The response characteristics of the electro-optical conversion element 1 are generally much better than those of an amplifier used for amplifying electrical signals. In such a case, the output light 3 of the electro-optical conversion element 1 contains various information ranging from low frequency components to high frequency components. After the signal of this output light 3 is once amplified by a high-band amplifier 4, it is separated into a low frequency component and a high frequency component, and is divided into a steady voltage or current component and a temporary signal component such as a lightning surge or a switching surge. and be measured separately. In this case, since the low frequency amplifier 5 is required to be highly accurate, it is necessary to configure a measurement circuit commensurate with this. On the other hand, the high frequency amplifier 6, which deals with high frequency components, does not require high precision for low frequency components, so the circuit configuration is simple and the cost is reduced accordingly.
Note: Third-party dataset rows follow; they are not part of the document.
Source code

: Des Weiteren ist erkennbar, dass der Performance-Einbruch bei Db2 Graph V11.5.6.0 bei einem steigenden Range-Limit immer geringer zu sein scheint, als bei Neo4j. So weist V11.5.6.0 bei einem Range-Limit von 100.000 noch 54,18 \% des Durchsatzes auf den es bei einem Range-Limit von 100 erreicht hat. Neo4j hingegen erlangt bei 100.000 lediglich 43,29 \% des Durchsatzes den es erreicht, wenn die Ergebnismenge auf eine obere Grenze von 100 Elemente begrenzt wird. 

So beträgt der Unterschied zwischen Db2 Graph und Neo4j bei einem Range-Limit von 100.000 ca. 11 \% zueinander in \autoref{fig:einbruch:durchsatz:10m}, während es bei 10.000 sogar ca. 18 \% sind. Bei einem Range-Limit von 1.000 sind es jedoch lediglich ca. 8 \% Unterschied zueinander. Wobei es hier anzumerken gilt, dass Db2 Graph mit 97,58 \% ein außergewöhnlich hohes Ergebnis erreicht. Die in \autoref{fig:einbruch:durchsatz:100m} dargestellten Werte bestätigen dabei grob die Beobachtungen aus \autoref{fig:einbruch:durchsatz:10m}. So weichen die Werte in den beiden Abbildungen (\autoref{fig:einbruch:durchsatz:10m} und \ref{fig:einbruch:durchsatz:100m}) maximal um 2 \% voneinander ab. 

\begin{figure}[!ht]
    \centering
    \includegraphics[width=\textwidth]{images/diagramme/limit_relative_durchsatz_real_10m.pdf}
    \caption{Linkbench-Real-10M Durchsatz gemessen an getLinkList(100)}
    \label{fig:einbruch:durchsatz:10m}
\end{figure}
As described above, according to this embodiment, while maintaining the function as a transformer of highly accurate measurement of voltage or current for commercial frequencies, it is possible to prevent surge voltages that enter from the outside of power transmission and substation equipment, or that occur internally. Surge voltage can be measured compactly and over a long period of time.

FIG. 2 is a block diagram of another embodiment of the present invention.

In the figure, the voltage or current to be measured is measured by an electro-optical conversion element 11 having high accuracy for low frequency components and an electro-optical conversion element 1 having high accuracy for high frequency components.
5 is applied.

Reference numeral 12 denotes light incident on the electro-optical conversion element 11, and the signal of the output light 13 is amplified by a low frequency amplifier 14, and a steady voltage component or current component is measured. Further, 16 is the incident light to the electro-optical conversion element 15, and this output light 17
The signal is amplified by a high frequency amplifier 18, and a temporary high frequency voltage component or current component such as a lightning surge or a switching surge is measured.

In this way, in this embodiment, a transformer is configured for each of the electro-optic conversion elements 11 and 15, so that the electro-optic effect of the electro-optic conversion element can be applied to each required frequency band. Since it becomes possible to select them together, it becomes possible to configure an optical transformer with higher precision.

Although this example shows an example using two electro-optic conversion elements, it is possible to create an optical transformer with even higher precision by combining multiple electro-optic conversion elements with different frequency characteristics as necessary. Needless to say, it can be configured.

[Effects of the Invention] As explained above, according to the present invention, in addition to the function as a transformer of highly accurate measurement of voltage or current for commercial frequencies, surge voltages and It is possible to measure internally generated surge voltages with high precision, compactly, and over a long period of time.

[Brief explanation of drawings]

FIG. 1 is a block diagram of one embodiment of the present invention, and FIG. 2 is a block diagram of another embodiment of the present invention. 1, 11. 15...Electro-optical conversion element 2.12.
16...Incoming light 3.13.17...Output light 4...High band amplifier 5.14...Low frequency amplifier 6.18...High frequency amplifier (11733) Agent Patent attorney Sho Inomata Akira (1 other person)

Claims (1)

[Claims] In the optical transformer, the voltage or current is converted into an optical signal by an electro-optical conversion element and guided to a receiving section via an optical path, and the optical signal is converted into an electrical signal in the receiving section and the voltage or current is detected. An optical transformer characterized in that a receiving section is configured so that low frequency components and high frequency components can be detected separately.